I Will Pray For You - Tumblr Posts
Day18 of this battle: talking abt it only breaks my heart.
I started talking abt what i feel abt the situation right now and still, it breaks my heart. I try not to let any tears fall coz i dont want them to see how bad & weak i am feeling right now. I am still in the state of shock and just as what my kuya said earlier... my emotions are still high. It's true. I am still in the verge of tears whenever i am alone, i am thinking, or whenever i am not doing anything.

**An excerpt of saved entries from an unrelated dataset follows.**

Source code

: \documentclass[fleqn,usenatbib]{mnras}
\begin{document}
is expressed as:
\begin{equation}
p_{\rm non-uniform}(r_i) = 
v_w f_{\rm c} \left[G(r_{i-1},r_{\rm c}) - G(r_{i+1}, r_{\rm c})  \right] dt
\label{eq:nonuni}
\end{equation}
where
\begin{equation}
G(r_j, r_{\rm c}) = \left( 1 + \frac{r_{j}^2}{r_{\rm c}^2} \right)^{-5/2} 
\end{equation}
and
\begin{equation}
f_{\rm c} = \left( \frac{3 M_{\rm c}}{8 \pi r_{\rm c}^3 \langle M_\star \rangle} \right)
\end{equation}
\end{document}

And as much as i want to focus on what is happening at tge moment, i can't help but missed out something. It feels like i am not myself. It's crazy coz my attention just shuts off and i keep zoning out. And before i went to bed, i learned that Umpe is nanghihina daw. Nagsuka sya. Ang sakit malaman na wala akong magawa for her. Tawa ako ng tawa kanina, smile ng smile, salita ng salita nung nasa school and after school. Pero ang Umpe ko masama na pala ang lasa. Ang sakit kasi hindi ko alam kung anu na tlga ang nangyayari. Everytime na i try to get on track, some unwanted stuff comes up. All i am asking lang naman is for Umpe to get better and be healthy again. I know i am asking for too much. But i swear, she doesnt deserve this illness. She deserves to live longer and happier. Please God, wag nio pa hayaang manghina ang Umpe. Tulungan nio po sya. Make her stronger and healthier. Please be with her. Please send the Holy Spirit and some angels next to her para po hindi sya mahirapan. Please make her better. Please dear God. Umpe, be strong! I love you and I will continue praying for you. Kukulitin ko si God na pagalingin ka nya. I love you Umpe ko, always and forever.